Which AWS service allows automatic resolution of DNS queries from on-premises to AWS private hosted zones?
A) AWS Cloud Map
B) Route 53 Resolver Inbound Endpoint
C) VPC Peering
D) Lambda@Edge
Answer: B) Route 53 Resolver Inbound Endpoint
Explanation: Inbound Endpoints let DNS queries from on-premises be forwarded to AWS, allowing private DNS resolution.
What component is required to establish VPC-to-VPC communication when using Transit Gateway?
A) Elastic IP
B) NAT Gateway
C) TGW Attachment
D) Direct Connect Gateway
Answer: C) TGW Attachment
Explanation: VPCs must be attached to the Transit Gateway via TGW Attachments to enable routing between them.
You need to provide internet access to a private subnet.
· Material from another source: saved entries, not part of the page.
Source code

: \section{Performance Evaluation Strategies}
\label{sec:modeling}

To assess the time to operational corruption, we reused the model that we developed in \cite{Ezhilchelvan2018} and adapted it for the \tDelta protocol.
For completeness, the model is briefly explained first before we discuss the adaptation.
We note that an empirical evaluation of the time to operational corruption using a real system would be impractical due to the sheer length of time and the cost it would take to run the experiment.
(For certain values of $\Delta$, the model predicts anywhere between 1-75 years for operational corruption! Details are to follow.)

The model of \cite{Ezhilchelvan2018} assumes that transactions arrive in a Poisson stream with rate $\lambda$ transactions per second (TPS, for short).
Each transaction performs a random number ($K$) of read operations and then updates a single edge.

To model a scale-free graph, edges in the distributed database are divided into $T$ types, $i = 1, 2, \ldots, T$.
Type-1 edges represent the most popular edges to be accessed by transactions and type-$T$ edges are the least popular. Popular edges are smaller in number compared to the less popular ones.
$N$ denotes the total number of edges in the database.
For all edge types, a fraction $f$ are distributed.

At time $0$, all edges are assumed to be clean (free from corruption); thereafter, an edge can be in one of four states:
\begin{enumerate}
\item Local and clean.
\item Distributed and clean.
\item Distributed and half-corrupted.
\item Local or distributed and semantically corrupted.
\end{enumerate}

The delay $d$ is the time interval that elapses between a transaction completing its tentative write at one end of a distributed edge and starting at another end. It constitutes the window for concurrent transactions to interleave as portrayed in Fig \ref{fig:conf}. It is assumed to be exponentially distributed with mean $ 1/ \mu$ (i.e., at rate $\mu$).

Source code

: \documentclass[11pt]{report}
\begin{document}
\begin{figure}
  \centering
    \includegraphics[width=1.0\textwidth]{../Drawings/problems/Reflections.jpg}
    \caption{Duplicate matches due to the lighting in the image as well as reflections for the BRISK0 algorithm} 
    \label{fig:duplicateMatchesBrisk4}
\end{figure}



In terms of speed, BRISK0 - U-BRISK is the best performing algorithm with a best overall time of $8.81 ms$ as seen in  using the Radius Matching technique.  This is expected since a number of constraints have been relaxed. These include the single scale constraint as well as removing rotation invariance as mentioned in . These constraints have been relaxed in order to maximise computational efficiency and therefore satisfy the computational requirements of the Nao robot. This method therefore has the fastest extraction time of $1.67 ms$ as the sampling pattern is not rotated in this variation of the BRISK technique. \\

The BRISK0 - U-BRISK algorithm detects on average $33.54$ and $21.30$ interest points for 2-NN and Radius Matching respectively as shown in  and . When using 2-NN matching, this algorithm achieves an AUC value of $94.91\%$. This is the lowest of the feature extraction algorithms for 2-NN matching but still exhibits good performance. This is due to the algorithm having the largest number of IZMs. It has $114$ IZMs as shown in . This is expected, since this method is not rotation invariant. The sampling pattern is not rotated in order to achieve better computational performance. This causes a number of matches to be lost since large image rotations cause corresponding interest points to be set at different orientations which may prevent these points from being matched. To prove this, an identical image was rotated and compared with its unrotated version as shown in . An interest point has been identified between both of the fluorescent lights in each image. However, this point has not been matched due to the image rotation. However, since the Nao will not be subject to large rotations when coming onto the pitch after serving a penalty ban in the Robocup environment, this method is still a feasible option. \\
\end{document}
Which two components are essential?
A) Route Table + NAT Gateway
B) Security Group + VPN
C) Network ACL + Transit Gateway
D) Internet Gateway + VPC Peering
Answer: A) Route Table + NAT Gateway
Explanation: A route to the NAT Gateway is required in the private subnet’s route table to enable internet access.
Which service allows policy-based routing of traffic between AWS and on-prem networks?
A) CloudFront
B) Transit Gateway with BGP
C) Route 53
D) Direct Connect Gateway
Answer: B) Transit Gateway with BGP
Explanation: BGP in Transit Gateway allows dynamic route control and policy-based routing between AWS and on-prem.
What AWS service enables traffic redirection at the IP layer?
A) CloudFront
B) Application Load Balancer
C) Global Accelerator
D) NAT Gateway
Answer: C) Global Accelerator
Explanation: Global Accelerator uses Anycast IPs and operates at Layer 3 to redirect user traffic to the optimal AWS endpoint.
How does AWS PrivateLink enhance security?
A) It enables public IP access to services
B) It allows traffic over the public internet
C) It uses interface endpoints to keep traffic within the AWS network
D) It encrypts S3 objects
Answer: C) It uses interface endpoints to keep traffic within the AWS network
Explanation: PrivateLink ensures traffic remains within the AWS network, eliminating exposure to the public internet.
Which tool enables visualization of network reachability within a VPC?
A) VPC Flow Logs
B) Reachability Analyzer
C) CloudTrail
D) Security Hub
Answer: B) Reachability Analyzer
Explanation: Reachability Analyzer simulates network paths and analyzes connectivity between source and destination resources.